【数学】有理分式求极限

一开始就略过了这个部分,然后导致后面求分式极限都十分不好操作,现在补回来。
设多项式
\[f(x)=\sum_{i=0}^{n}a_{i}x^{n-i} \]
则:
\[\lim_{x \to x_{0}}f(x)=\lim_{x \to x_{0}}(\sum_{i=0}^{n}a_{i}x^{n-i})\]
\[=\sum_{i=0}^{n}a_{i}\left(\lim_{x \to x_{0}}x \right)^{n-i}\]
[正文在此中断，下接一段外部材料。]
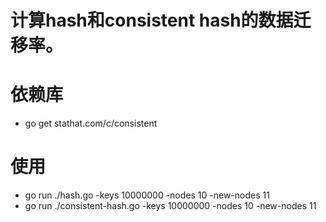 # 计算hash和consistent hash的数据迁移率。

# 依赖库
- go get stathat.com/c/consistent

# 使用
- go run ./hash.go -keys 10000000 -nodes 10 -new-nodes 11
- go run ./consistent-hash.go -keys 10000000 -nodes 10 -new-nodes 11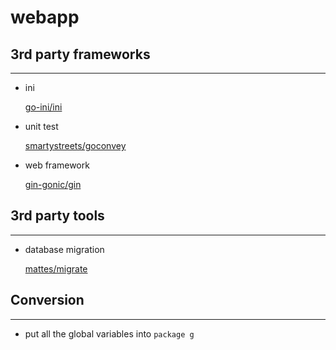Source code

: # webapp



## 3rd party frameworks
---

* ini

    [go-ini/ini](https://github.com/go-ini/ini)

* unit test

    [smartystreets/goconvey]()

* web framework

    [gin-gonic/gin](https://github.com/gin-gonic/gin)

## 3rd party tools
---

* database migration

    [mattes/migrate](https://github.com/mattes/migrate)

## Conversion 
---

* put all the global variables into `package g`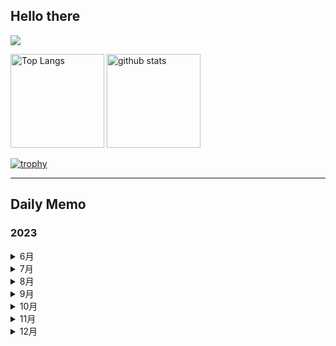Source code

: ## Hello there 

![](http://github-profile-summary-cards.vercel.app/api/cards/profile-details?username=Solosx&theme=dark)

<p align="left"> 
  <img alt="Top Langs" height="150px" src="https://github-readme-stats.vercel.app/api/top-langs/?username=Solosx&layout=compact&count_private=true&show_icons=true&theme=dark" />
  <img alt="github stats" height="150px" src="https://github-readme-stats.vercel.app/api?username=Solosx&count_private=true&show_icons=true&show_icons=true&theme=dark" />
</p>

[![trophy](https://github-profile-trophy.vercel.app/?username=Solosx&theme=onedark&column=7
)](https://github.com/ryo-ma/github-profile-trophy)

* * *

## Daily Memo
### 2023
<details>
  <summary>6月</summary>

  - [28-06](https://github.com/SoloSx/Solosx/blob/main/Dairy/202306/2023-2806.md)
  - [29-06](https://github.com/SoloSx/Solosx/blob/main/Dairy/202306/2023-2906.md)
  - [30-06](https://github.com/SoloSx/Solosx/blob/main/Dairy/202306/2023-3006.md)

</details>


<details>
  <summary>7月</summary>

  - [01-07](https://github.com/SoloSx/Solosx/blob/main/Dairy/202306/2023-0107.md)
  - [02-07](https://github.com/SoloSx/Solosx/blob/main/Dairy/202306/2023-0207.md)
  - [03-07](https://github.com/SoloSx/Solosx/blob/main/Dairy/202306/2023-0307.md)
  - [04-07](https://github.com/SoloSx/Solosx/blob/main/Dairy/202306/2023-2806.md)
  - [05-07](https://github.com/SoloSx/Solosx/blob/main/Dairy/202306/2023-2806.md)
  - [06-07](https://github.com/SoloSx/Solosx/blob/main/Dairy/202306/2023-2806.md)
  - [07-07](https://github.com/SoloSx/Solosx/blob/main/Dairy/202306/2023-2806.md)
  - [08-07](https://github.com/SoloSx/Solosx/blob/main/Dairy/202306/2023-2806.md)
  - [09-07](https://github.com/SoloSx/Solosx/blob/main/Dairy/202306/2023-2806.md)
  - [10-07](https://github.com/SoloSx/Solosx/blob/main/Dairy/202306/2023-2806.md)
  - [11-07](https://github.com/SoloSx/Solosx/blob/main/Dairy/202306/2023-2806.md)
  - [12-07](https://github.com/SoloSx/Solosx/blob/main/Dairy/202306/2023-2806.md)
  - [13-07](https://github.com/SoloSx/Solosx/blob/main/Dairy/202306/2023-2806.md)
  - [14-07](https://github.com/SoloSx/Solosx/blob/main/Dairy/202306/2023-2806.md)
  - [15-07](https://github.com/SoloSx/Solosx/blob/main/Dairy/202306/2023-2806.md)
  - [16-07](https://github.com/SoloSx/Solosx/blob/main/Dairy/202306/2023-2806.md)
  - [17-07](https://github.com/SoloSx/Solosx/blob/main/Dairy/202306/2023-2806.md)
  - [18-07](https://github.com/SoloSx/Solosx/blob/main/Dairy/202306/2023-2806.md)
  - [19-07](https://github.com/SoloSx/Solosx/blob/main/Dairy/202306/2023-2806.md)
  - [20-07](https://github.com/SoloSx/Solosx/blob/main/Dairy/202306/2023-2806.md)
  - [21-07](https://github.com/SoloSx/Solosx/blob/main/Dairy/202306/2023-2806.md)
  - [22-07](https://github.com/SoloSx/Solosx/blob/main/Dairy/202306/2023-2806.md)
  - [23-07](https://github.com/SoloSx/Solosx/blob/main/Dairy/202306/2023-2806.md)
  - [24-07](https://github.com/SoloSx/Solosx/blob/main/Dairy/202306/2023-2806.md)
  - [25-07](https://github.com/SoloSx/Solosx/blob/main/Dairy/202306/2023-2806.md)
  - [26-07](https://github.com/SoloSx/Solosx/blob/main/Dairy/202306/2023-2806.md)
  - [27-07](https://github.com/SoloSx/Solosx/blob/main/Dairy/202306/2023-2806.md)
  - [28-07](https://github.com/SoloSx/Solosx/blob/main/Dairy/202306/2023-2806.md)
  - [29-07](https://github.com/SoloSx/Solosx/blob/main/Dairy/202306/2023-2806.md)
  - [30-07](https://github.com/SoloSx/Solosx/blob/main/Dairy/202306/2023-2806.md)
  - [31-07](https://github.com/SoloSx/Solosx/blob/main/Dairy/202306/2023-2806.md)
</details>

<details>
  <summary>8月</summary>

  - [01-08](https://github.com/SoloSx/Solosx/blob/main/Dairy/202306/2023-2806.md)
  - [02-08](https://github.com/SoloSx/Solosx/blob/main/Dairy/202306/2023-2806.md)
  - [03-08](https://github.com/SoloSx/Solosx/blob/main/Dairy/202306/2023-2806.md)
  - [04-08](https://github.com/SoloSx/Solosx/blob/main/Dairy/202306/2023-2806.md)
  - [05-08](https://github.com/SoloSx/Solosx/blob/main/Dairy/202306/2023-2806.md)
  - [06-08](https://github.com/SoloSx/Solosx/blob/main/Dairy/202306/2023-2806.md)
  - [08-08](https://github.com/SoloSx/Solosx/blob/main/Dairy/202306/2023-2806.md)
  - [08-08](https://github.com/SoloSx/Solosx/blob/main/Dairy/202306/2023-2806.md)
  - [09-08](https://github.com/SoloSx/Solosx/blob/main/Dairy/202306/2023-2806.md)
  - [10-08](https://github.com/SoloSx/Solosx/blob/main/Dairy/202306/2023-2806.md)
  - [11-08](https://github.com/SoloSx/Solosx/blob/main/Dairy/202306/2023-2806.md)
  - [12-08](https://github.com/SoloSx/Solosx/blob/main/Dairy/202306/2023-2806.md)
  - [13-08](https://github.com/SoloSx/Solosx/blob/main/Dairy/202306/2023-2806.md)
  - [14-08](https://github.com/SoloSx/Solosx/blob/main/Dairy/202306/2023-2806.md)
  - [15-08](https://github.com/SoloSx/Solosx/blob/main/Dairy/202306/2023-2806.md)
  - [16-08](https://github.com/SoloSx/Solosx/blob/main/Dairy/202306/2023-2806.md)
  - [17-08](https://github.com/SoloSx/Solosx/blob/main/Dairy/202306/2023-2806.md)
  - [18-08](https://github.com/SoloSx/Solosx/blob/main/Dairy/202306/2023-2806.md)
  - [19-08](https://github.com/SoloSx/Solosx/blob/main/Dairy/202306/2023-2806.md)
  - [20-08](https://github.com/SoloSx/Solosx/blob/main/Dairy/202306/2023-2806.md)
  - [21-08](https://github.com/SoloSx/Solosx/blob/main/Dairy/202306/2023-2806.md)
  - [22-08](https://github.com/SoloSx/Solosx/blob/main/Dairy/202306/2023-2806.md)
  - [23-08](https://github.com/SoloSx/Solosx/blob/main/Dairy/202306/2023-2806.md)
  - [24-08](https://github.com/SoloSx/Solosx/blob/main/Dairy/202306/2023-2806.md)
  - [25-08](https://github.com/SoloSx/Solosx/blob/main/Dairy/202306/2023-2806.md)
  - [26-08](https://github.com/SoloSx/Solosx/blob/main/Dairy/202306/2023-2806.md)
  - [27-08](https://github.com/SoloSx/Solosx/blob/main/Dairy/202306/2023-2806.md)
  - [28-08](https://github.com/SoloSx/Solosx/blob/main/Dairy/202306/2023-2806.md)
  - [29-08](https://github.com/SoloSx/Solosx/blob/main/Dairy/202306/2023-2806.md)
  - [30-08](https://github.com/SoloSx/Solosx/blob/main/Dairy/202306/2023-2806.md)
  - [31-08](https://github.com/SoloSx/Solosx/blob/main/Dairy/202306/2023-2806.md)
</details>


<details>
<summary>9月</summary>

</details>

<details>
<summary>10月</summary>

</details>

<details>
<summary>11月</summary>

</details>

<details>
<summary>12月</summary>

</details>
\[\sum_{i=0}^{n}a_{i}x_{0}^{n-i}=f(x_{0})\]
又设有理分式函数
\[F(x)=\frac{P(x)}{Q(x)}\]
其中$P(x),Q(x)$都是多项式,于是:
\[\lim_{x \to x_{0}}P(x)=P(x_{0}),\lim_{x \to x_{0}}Q(x)=Q(x_{0})\]
如果$Q(x_{0})\neq 0$,那么:
\[\lim_{x \to x_{0}}F(x)=\lim_{x \to x_{0}}\frac{P(x)}{Q(x)}=\frac{\lim_{x \to x_{0}}P(x)}{\lim_{x \to x_{0}}Q(x)}=F(x_{0})\]